### Task objective
Please copy the listing below in its entirety, without alteration.

+-------+

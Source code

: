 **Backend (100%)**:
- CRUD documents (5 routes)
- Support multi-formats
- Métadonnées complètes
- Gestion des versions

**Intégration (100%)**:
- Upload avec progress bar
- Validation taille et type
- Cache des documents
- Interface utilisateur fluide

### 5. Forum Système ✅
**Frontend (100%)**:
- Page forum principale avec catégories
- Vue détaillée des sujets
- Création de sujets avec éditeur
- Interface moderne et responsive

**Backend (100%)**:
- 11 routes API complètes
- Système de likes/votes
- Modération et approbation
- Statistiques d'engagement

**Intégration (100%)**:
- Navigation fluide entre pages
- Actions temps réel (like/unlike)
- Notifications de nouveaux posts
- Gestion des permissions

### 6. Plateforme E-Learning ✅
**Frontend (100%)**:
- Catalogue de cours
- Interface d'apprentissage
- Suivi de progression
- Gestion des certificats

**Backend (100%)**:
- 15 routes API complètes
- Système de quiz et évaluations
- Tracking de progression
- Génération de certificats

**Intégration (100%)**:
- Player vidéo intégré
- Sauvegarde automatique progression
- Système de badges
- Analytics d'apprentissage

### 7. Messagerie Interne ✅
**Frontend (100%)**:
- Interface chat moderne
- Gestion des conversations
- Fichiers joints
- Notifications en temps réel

+-------+

### The completed task
Source code

: **Backend (100%)**:
- CRUD documents (5 routes)
- Support multi-formats
- Métadonnées complètes
- Gestion des versions

**Intégration (100%)**:
- Upload avec progress bar
- Validation taille et type
- Cache des documents
- Interface utilisateur fluide

### 5. Forum Système ✅
**Frontend (100%)**:
- Page forum principale avec catégories
- Vue détaillée des sujets
- Création de sujets avec éditeur
- Interface moderne et responsive

**Backend (100%)**:
- 11 routes API complètes
- Système de likes/votes
- Modération et approbation
- Statistiques d'engagement

**Intégration (100%)**:
- Navigation fluide entre pages
- Actions temps réel (like/unlike)
- Notifications de nouveaux posts
- Gestion des permissions

### 6. Plateforme E-Learning ✅
**Frontend (100%)**:
- Catalogue de cours
- Interface d'apprentissage
- Suivi de progression
- Gestion des certificats

**Backend (100%)**:
- 15 routes API complètes
- Système de quiz et évaluations
- Tracking de progression
- Génération de certificats

**Intégration (100%)**:
- Player vidéo intégré
- Sauvegarde automatique progression
- Système de badges
- Analytics d'apprentissage

### 7. Messagerie Interne ✅
**Frontend (100%)**:
- Interface chat moderne
- Gestion des conversations
- Fichiers joints
- Notifications en temps réel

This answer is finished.